If $f(x)$ is differentiable at $x=a$, $f^{\prime }(a)$ corresponds to the slope of the tangent line of $y=f(x)$ at $(a,f(a))$. The equation of the tangent line at $(a,f(a))$ is given by

$$y-f(a)=f^{\prime }(a)(x-a).$$

Theorem (Differentiable functions are continuous)

If the function $f(x)$ is differentiable at $x=a$, then it is continuous at $x=a$.

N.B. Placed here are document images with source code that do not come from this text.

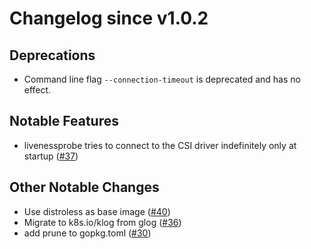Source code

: # Changelog since v1.0.2

## Deprecations
* Command line flag `--connection-timeout` is deprecated and has no effect.

## Notable Features
* livenessprobe tries to connect to the CSI driver indefinitely only at startup ([#37](https://github.com/kubernetes-csi/livenessprobe/pull/37))

## Other Notable Changes
* Use distroless as base image ([#40](https://github.com/kubernetes-csi/livenessprobe/pull/40))
* Migrate to k8s.io/klog from glog ([#36](https://github.com/kubernetes-csi/livenessprobe/pull/36))
* add prune to gopkg.toml ([#30](https://github.com/kubernetes-csi/livenessprobe/pull/30))
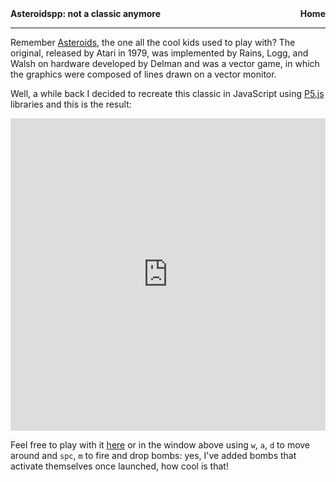 <nav class="site-nav">
    <b>Asteroidspp: not a classic anymore</b>
    <b><a href="https://www.geoteo.net" style="text-decoration:none; float:right">Home</a></b>
</nav>

---

Remember [Asteroids](https://en.wikipedia.org/wiki/Asteroids_%28video_game%29), the one all the cool kids used to play with? The original, released by Atari in 1979, was implemented by Rains, Logg, and Walsh on hardware developed by Delman and was a vector game, in which the graphics were composed of lines drawn on a vector monitor.

Well, a while back I decided to recreate this classic in JavaScript using [P5.js](https://p5js.org/) libraries and this is the result:

<p align="center"><embed src="https://matteogiorgi.github.io/asteroids/src" width="100%" height="500px"></embed></p>

Feel free to play with it [here](https://matteogiorgi.github.io/asteroids/src) or in the window above using `w`, `a`, `d` to move around and `spc`, `m` to fire and drop bombs: yes, I've added bombs that activate themselves once launched, how cool is that!
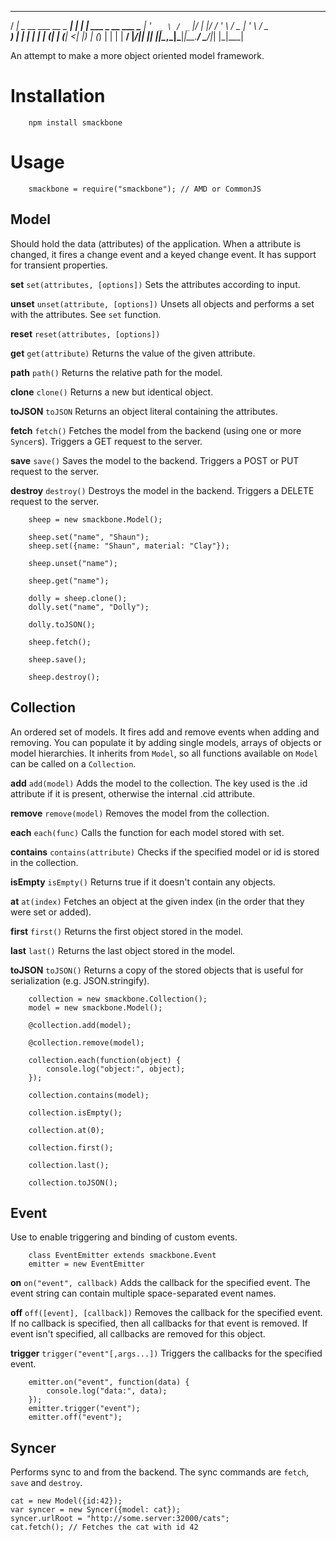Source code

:   ____                       _    _                      
 / ___| _ __ ___   __ _  ___| | _| |__   ___  _ __   ___
 \___ \| '_ ` _ \ / _` |/ __| |/ / '_ \ / _ \| '_ \ / _ \
  ___) | | | | | | (_| | (__|   <| |_) | (_) | | | |  __/
 |____/|_| |_| |_|\__,_|\___|_|\_\_.__/ \___/|_| |_|\___|

An attempt to make a more object oriented model framework.

# Installation

		npm install smackbone

# Usage
		smackbone = require("smackbone"); // AMD or CommonJS

## Model
Should hold the data (attributes) of the application. When a attribute is changed, it fires a change event and a keyed change event. It has support for transient properties.

**set** `set(attributes, [options])`
Sets the attributes according to input.

**unset** `unset(attribute, [options])`
Unsets all objects and performs a set with the attributes. See `set` function.

**reset** `reset(attributes, [options])`

**get** `get(attribute)`
Returns the value of the given attribute.

**path** `path()`
Returns the relative path for the model.

**clone** `clone()`
Returns a new but identical object.

**toJSON** `toJSON`
Returns an object literal containing the attributes.

**fetch** `fetch()`
Fetches the model from the backend (using one or more `Syncer`s). Triggers a GET request to the server.

**save** `save()`
Saves the model to the backend. Triggers a POST or PUT request to the server.

**destroy** `destroy()`
Destroys the model in the backend. Triggers a DELETE request to the server.

		sheep = new smackbone.Model();

		sheep.set("name", "Shaun");
		sheep.set({name: "Shaun", material: "Clay"});

		sheep.unset("name");

		sheep.get("name");

		dolly = sheep.clone();
		dolly.set("name", "Dolly");

		dolly.toJSON();

		sheep.fetch();

		sheep.save();

		sheep.destroy();

## Collection
An ordered set of models. It fires add and remove events when adding and removing. You can populate it by adding single models, arrays of objects or model hierarchies. It inherits from `Model`, so all functions available on `Model` can be called on a `Collection`.

**add** `add(model)`
Adds the model to the collection. The key used is the .id attribute if it is present, otherwise the internal .cid attribute.

**remove** `remove(model)`
Removes the model from the collection.

**each** `each(func)`
Calls the function for each model stored with set.

**contains** `contains(attribute)`
Checks if the specified model or id is stored in the collection.

**isEmpty** `isEmpty()`
Returns true if it doesn't contain any objects.

**at** `at(index)`
Fetches an object at the given index (in the order that they were set or added).

**first** `first()`
Returns the first object stored in the model.

**last** `last()`
Returns the last object stored in the model.

**toJSON** `toJSON()`
Returns a copy of the stored objects that is useful for serialization (e.g. JSON.stringify).

		collection = new smackbone.Collection();
		model = new smackbone.Model();

		@collection.add(model);

		@collection.remove(model);

		collection.each(function(object) {
			console.log("object:", object);
		});

		collection.contains(model);

		collection.isEmpty();

		collection.at(0);

		collection.first();

		collection.last();

		collection.toJSON();

## Event
Use to enable triggering and binding of custom events.

		class EventEmitter extends smackbone.Event
		emitter = new EventEmitter


**on** `on("event", callback)`
Adds the callback for the specified event. The event string can contain multiple space-separated event names.


**off** `off([event], [callback])`
Removes the callback for the specified event. If no callback is specified, then all callbacks for that event is removed. If event isn't specified, all callbacks are removed for this object.

**trigger** `trigger("event"[,args...])`
Triggers the callbacks for the specified event.

		emitter.on("event", function(data) {
			console.log("data:", data);
		});
		emitter.trigger("event");
		emitter.off("event");

## Syncer
Performs sync to and from the backend. The sync commands are `fetch`, `save` and `destroy`.

	cat = new Model({id:42});
	var syncer = new Syncer({model: cat});
	syncer.urlRoot = "http://some.server:32000/cats";
	cat.fetch(); // Fetches the cat with id 42
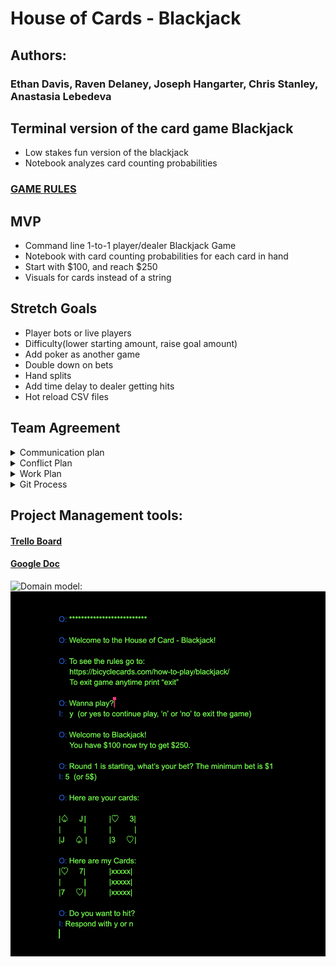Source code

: # House of Cards - Blackjack

##  Authors:
### Ethan Davis, Raven Delaney, Joseph Hangarter, Chris Stanley, Anastasia Lebedeva

## Terminal version of the card game Blackjack
* Low stakes fun version of the blackjack
* Notebook analyzes card counting probabilities


### [GAME RULES](https://bicyclecards.com/how-to-play/blackjack/)

## MVP
* Command line 1-to-1 player/dealer Blackjack Game
* Notebook with card counting probabilities for each card in hand
* Start with $100, and reach $250
* Visuals for cards instead of a string

## Stretch Goals
* Player bots or live players
* Difficulty(lower starting amount, raise goal amount)
* Add poker as another game
* Double down on bets
* Hand splits
* Add time delay to dealer getting hits
* Hot reload CSV files





## Team Agreement
<details><summary>Communication plan</summary>
<p>

* Pay attention to all members of the group, not just who’s currently speaking
* Vocalize any suggestions, concerns, etc.
* Use Slack to communicate when we’re not sitting together
* Availability on Slack 9-6
* Phone numbers for emergency
* Morning/Evening group check-ins

</p>
</details>

<details><summary>Conflict Plan</summary>
<p>

* Don’t let conflict continue past 10 minutes - if 10 minutes+, request third party intervention
* If the whole group is involved, put subject of conflict to a vote
* How will you raise concerns to members who are not adequately contributing?
	- Bring it up directly with the person, discuss what the issue might be and how to fix it
* How and when will you escalate the conflict if your attempts are unsuccessful?
	- If, as a group, we cannot resolve an issue, we will bring in a TA or JB

</p>
</details>

<details><summary>Work Plan</summary>
<p>

* How you will identify tasks, assign tasks, know when they are complete, and manage work in general?
* Trello task cards, different colors for each person, possible work in teams
* Project management tool:
Trello 
* Lunch window is from 12:00 PM - 1:30 PM. Be working by 1:30 PM.
* Two pairs with rotating PM with one member of each pair constant through project.


</p>
</details>

<details><summary>Git Process</summary>
<p>

### Our branches: 
- Master
- Dev branch
- Feature branches

* What is your Git flow?
Organization on Github
* How many people must review a PR?
1 peer review per PR
* Who merges PRs to master? 
PM
* How often will you merge? 
Bare minimum, once a day
Basically whenever needed and whenever something’s done. 
* How will you communicate that it’s time to merge?
Vocalize within pairs
Slack to group, if necessary
* Merge conflict plan?
Discuss on case by case basis




</p>
</details>




## Project Management tools:

#### [Trello Board](https://trello.com/b/GBYtcFxG/blackjack)

#### [Google Doc](https://docs.google.com/document/d/1MsAQbo9l4u5pcKuBOXa4_OYER_faoInqs7lUpxe7MHo/edit?usp=sharing)


![Domain model:](/assets/domainmodel.jpg)
![Wireframe:](/assets/wireframe.png)
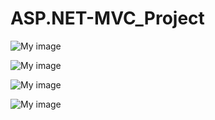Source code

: # ASP.NET-MVC_Project



![My image](https://s14.postimg.org/ymv7mw4w1/cinema_Planet.jpg)

![My image](https://s16.postimg.org/xej6wilgl/movies.jpg)

![My image](https://s22.postimg.org/5y130r2e9/contact.jpg)

![My image](https://s18.postimg.org/40jd3afnd/review.jpg)
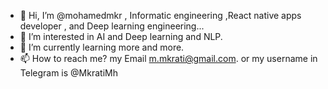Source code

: - 👋 Hi, I’m @mohamedmkr , Informatic engineering ,React native apps developer , and Deep learning engineering...
- 👀 I’m interested in AI and Deep learning and NLP.
- 🌱 I’m currently learning more and more.
- 📫 How to reach me? my Email m.mkrati@gmail.com. or my username in Telegram is @MkratiMh

<!---
mohamedmkr/mohamedmkr is a ✨ special ✨ repository because its `README.md` (this file) appears on your GitHub profile.
You can click the Preview link to take a look at your changes.
--->
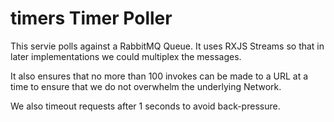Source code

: # timers Timer Poller

This servie polls against a RabbitMQ Queue. It uses RXJS Streams so that in later implementations we could multiplex the messages. 

It also ensures that no more than 100 invokes can be made to a URL at a time to ensure that we do not overwhelm the underlying Network. 

We also timeout requests after 1 seconds to avoid back-pressure. 
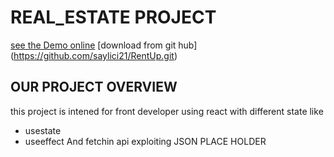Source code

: 
# REAL_ESTATE PROJECT
[see the Demo online](https://realestateproject-two.vercel.app/)
[download from git hub] (https://github.com/saylici21/RentUp.git)

## OUR PROJECT OVERVIEW
 this project is intened for front developer using react with different state like 
 - usestate 
 - useeffect
 And fetchin api exploiting JSON PLACE HOLDER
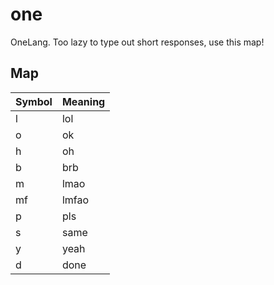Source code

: # one
OneLang. Too lazy to type out short responses, use this map!

## Map
| Symbol | Meaning |
| ------ | ------- |
| l      | lol     |
| o      | ok      |
| h      | oh      |
| b      | brb     |
| m      | lmao    |
| mf     | lmfao   |
| p      | pls     |
| s      | same    |
| y      | yeah    |
| d      | done    |
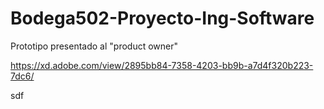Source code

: # Bodega502-Proyecto-Ing-Software

 Prototipo presentado al "product owner"
 
 https://xd.adobe.com/view/2895bb84-7358-4203-bb9b-a7d4f320b223-7dc6/
 
sdf
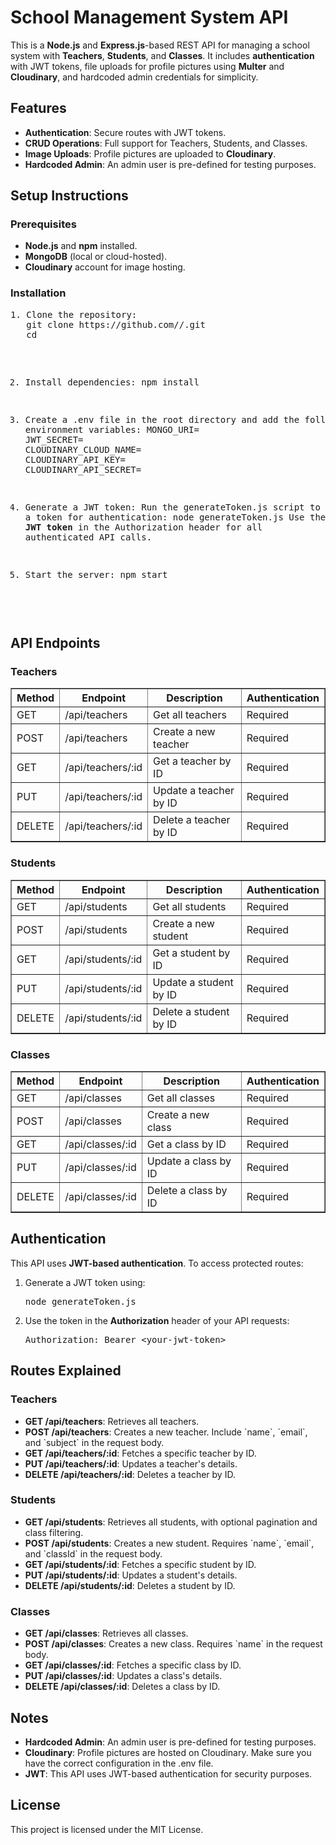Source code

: <!DOCTYPE html>
<html lang="en">
<head>
    <meta charset="UTF-8">
    <meta name="viewport" content="width=device-width, initial-scale=1.0">
    <title>School Management System API</title>
</head>
<body>

<h1>School Management System API</h1>

<p>This is a <strong>Node.js</strong> and <strong>Express.js</strong>-based REST API for managing a school system with <strong>Teachers</strong>, <strong>Students</strong>, and <strong>Classes</strong>. It includes <strong>authentication</strong> with JWT tokens, file uploads for profile pictures using <strong>Multer</strong> and <strong>Cloudinary</strong>, and hardcoded admin credentials for simplicity.</p>

<h2>Features</h2>
<ul>
    <li><strong>Authentication</strong>: Secure routes with JWT tokens.</li>
    <li><strong>CRUD Operations</strong>: Full support for Teachers, Students, and Classes.</li>
    <li><strong>Image Uploads</strong>: Profile pictures are uploaded to <strong>Cloudinary</strong>.</li>
    <li><strong>Hardcoded Admin</strong>: An admin user is pre-defined for testing purposes.</li>
</ul>

<h2>Setup Instructions</h2>

<h3>Prerequisites</h3>
<ul>
    <li><strong>Node.js</strong> and <strong>npm</strong> installed.</li>
    <li><strong>MongoDB</strong> (local or cloud-hosted).</li>
    <li><strong>Cloudinary</strong> account for image hosting.</li>
</ul>

<h3>Installation</h3>
<pre>
1. Clone the repository:
   git clone https://github.com/<your-username>/<your-repo-name>.git
   cd <your-repo-name>

2. Install dependencies:
   npm install

3. Create a .env file in the root directory and add the following environment variables:
   MONGO_URI=<your-mongodb-connection-string>
   JWT_SECRET=<your-jwt-secret>
   CLOUDINARY_CLOUD_NAME=<your-cloudinary-cloud-name>
   CLOUDINARY_API_KEY=<your-cloudinary-api-key>
   CLOUDINARY_API_SECRET=<your-cloudinary-api-secret>

4. Generate a JWT token:
   Run the generateToken.js script to generate a token for authentication:
   node generateToken.js
   Use the generated <strong>JWT token</strong> in the Authorization header for all authenticated API calls.

5. Start the server:
   npm start
</pre>

<h2>API Endpoints</h2>

<h3>Teachers</h3>
<table border="1" cellpadding="10">
    <tr>
        <th>Method</th>
        <th>Endpoint</th>
        <th>Description</th>
        <th>Authentication</th>
    </tr>
    <tr>
        <td>GET</td>
        <td>/api/teachers</td>
        <td>Get all teachers</td>
        <td>Required</td>
    </tr>
    <tr>
        <td>POST</td>
        <td>/api/teachers</td>
        <td>Create a new teacher</td>
        <td>Required</td>
    </tr>
    <tr>
        <td>GET</td>
        <td>/api/teachers/:id</td>
        <td>Get a teacher by ID</td>
        <td>Required</td>
    </tr>
    <tr>
        <td>PUT</td>
        <td>/api/teachers/:id</td>
        <td>Update a teacher by ID</td>
        <td>Required</td>
    </tr>
    <tr>
        <td>DELETE</td>
        <td>/api/teachers/:id</td>
        <td>Delete a teacher by ID</td>
        <td>Required</td>
    </tr>
</table>

<h3>Students</h3>
<table border="1" cellpadding="10">
    <tr>
        <th>Method</th>
        <th>Endpoint</th>
        <th>Description</th>
        <th>Authentication</th>
    </tr>
    <tr>
        <td>GET</td>
        <td>/api/students</td>
        <td>Get all students</td>
        <td>Required</td>
    </tr>
    <tr>
        <td>POST</td>
        <td>/api/students</td>
        <td>Create a new student</td>
        <td>Required</td>
    </tr>
    <tr>
        <td>GET</td>
        <td>/api/students/:id</td>
        <td>Get a student by ID</td>
        <td>Required</td>
    </tr>
    <tr>
        <td>PUT</td>
        <td>/api/students/:id</td>
        <td>Update a student by ID</td>
        <td>Required</td>
    </tr>
    <tr>
        <td>DELETE</td>
        <td>/api/students/:id</td>
        <td>Delete a student by ID</td>
        <td>Required</td>
    </tr>
</table>

<h3>Classes</h3>
<table border="1" cellpadding="10">
    <tr>
        <th>Method</th>
        <th>Endpoint</th>
        <th>Description</th>
        <th>Authentication</th>
    </tr>
    <tr>
        <td>GET</td>
        <td>/api/classes</td>
        <td>Get all classes</td>
        <td>Required</td>
    </tr>
    <tr>
        <td>POST</td>
        <td>/api/classes</td>
        <td>Create a new class</td>
        <td>Required</td>
    </tr>
    <tr>
        <td>GET</td>
        <td>/api/classes/:id</td>
        <td>Get a class by ID</td>
        <td>Required</td>
    </tr>
    <tr>
        <td>PUT</td>
        <td>/api/classes/:id</td>
        <td>Update a class by ID</td>
        <td>Required</td>
    </tr>
    <tr>
        <td>DELETE</td>
        <td>/api/classes/:id</td>
        <td>Delete a class by ID</td>
        <td>Required</td>
    </tr>
</table>

<h2>Authentication</h2>
<p>This API uses <strong>JWT-based authentication</strong>. To access protected routes:</p>
<ol>
    <li>Generate a JWT token using:
        <pre>node generateToken.js</pre>
    </li>
    <li>Use the token in the <strong>Authorization</strong> header of your API requests:
        <pre>Authorization: Bearer &lt;your-jwt-token&gt;</pre>
    </li>
</ol>

<h2>Routes Explained</h2>

<h3>Teachers</h3>
<ul>
    <li><strong>GET /api/teachers</strong>: Retrieves all teachers.</li>
    <li><strong>POST /api/teachers</strong>: Creates a new teacher. Include `name`, `email`, and `subject` in the request body.</li>
    <li><strong>GET /api/teachers/:id</strong>: Fetches a specific teacher by ID.</li>
    <li><strong>PUT /api/teachers/:id</strong>: Updates a teacher's details.</li>
    <li><strong>DELETE /api/teachers/:id</strong>: Deletes a teacher by ID.</li>
</ul>

<h3>Students</h3>
<ul>
    <li><strong>GET /api/students</strong>: Retrieves all students, with optional pagination and class filtering.</li>
    <li><strong>POST /api/students</strong>: Creates a new student. Requires `name`, `email`, and `classId` in the request body.</li>
    <li><strong>GET /api/students/:id</strong>: Fetches a specific student by ID.</li>
    <li><strong>PUT /api/students/:id</strong>: Updates a student's details.</li>
    <li><strong>DELETE /api/students/:id</strong>: Deletes a student by ID.</li>
</ul>

<h3>Classes</h3>
<ul>
    <li><strong>GET /api/classes</strong>: Retrieves all classes.</li>
    <li><strong>POST /api/classes</strong>: Creates a new class. Requires `name` in the request body.</li>
    <li><strong>GET /api/classes/:id</strong>: Fetches a specific class by ID.</li>
    <li><strong>PUT /api/classes/:id</strong>: Updates a class's details.</li>
    <li><strong>DELETE /api/classes/:id</strong>: Deletes a class by ID.</li>
</ul>

<h2>Notes</h2>
<ul>
    <li><strong>Hardcoded Admin</strong>: An admin user is pre-defined for testing purposes.</li>
    <li><strong>Cloudinary</strong>: Profile pictures are hosted on Cloudinary. Make sure you have the correct configuration in the .env file.</li>
    <li><strong>JWT</strong>: This API uses JWT-based authentication for security purposes.</li>
</ul>

<h2>License</h2>
<p>This project is licensed under the MIT License.</p>

</body>
</html>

Proof. Suppose $f(x)$ is differentiable at $x=a$. Then $f^{\prime }(a)$ exists. Therefore

$$\begin{array}{rcl}\underset{x\to a}{lim}f(x)& =& \underset{x\to a}{lim}[\frac{f(x)-f(a)}{(x-a)}\cdot (x-a)+f(a)]\\ & =& f^{\prime }(a)\cdot 0+f(a)=f(a).\end{array}$$

Hence $f(x)$ is continuous at $x=a$. ■

Remark. The converse of this theorem is not necessarily true. See the following example. □

Example. Consider $f(x)=|x|$.

$$\underset{x\to +0}{lim}|x|=\underset{x\to -0}{lim}|x|=f(0)=0$$

so $f(x)$ is continuous at $x=0$. However,

$$\underset{x\to +0}{lim}\frac{f(x)-f(0)}{x-0}=\underset{x\to +0}{lim}\frac{x-0}{x-0}=1$$

whereas

$$\underset{x\to -0}{lim}\frac{f(x)-f(0)}{x-0}=\underset{x\to -0}{lim}\frac{-x-0}{x-0}=-1.$$

Thus, the limit $\underset{x\to 0}{lim}\frac{f(x)-f(0)}{x-0}$ does not exist. This means that $f(x)=|x|$ is not differentiable at $x=0$. □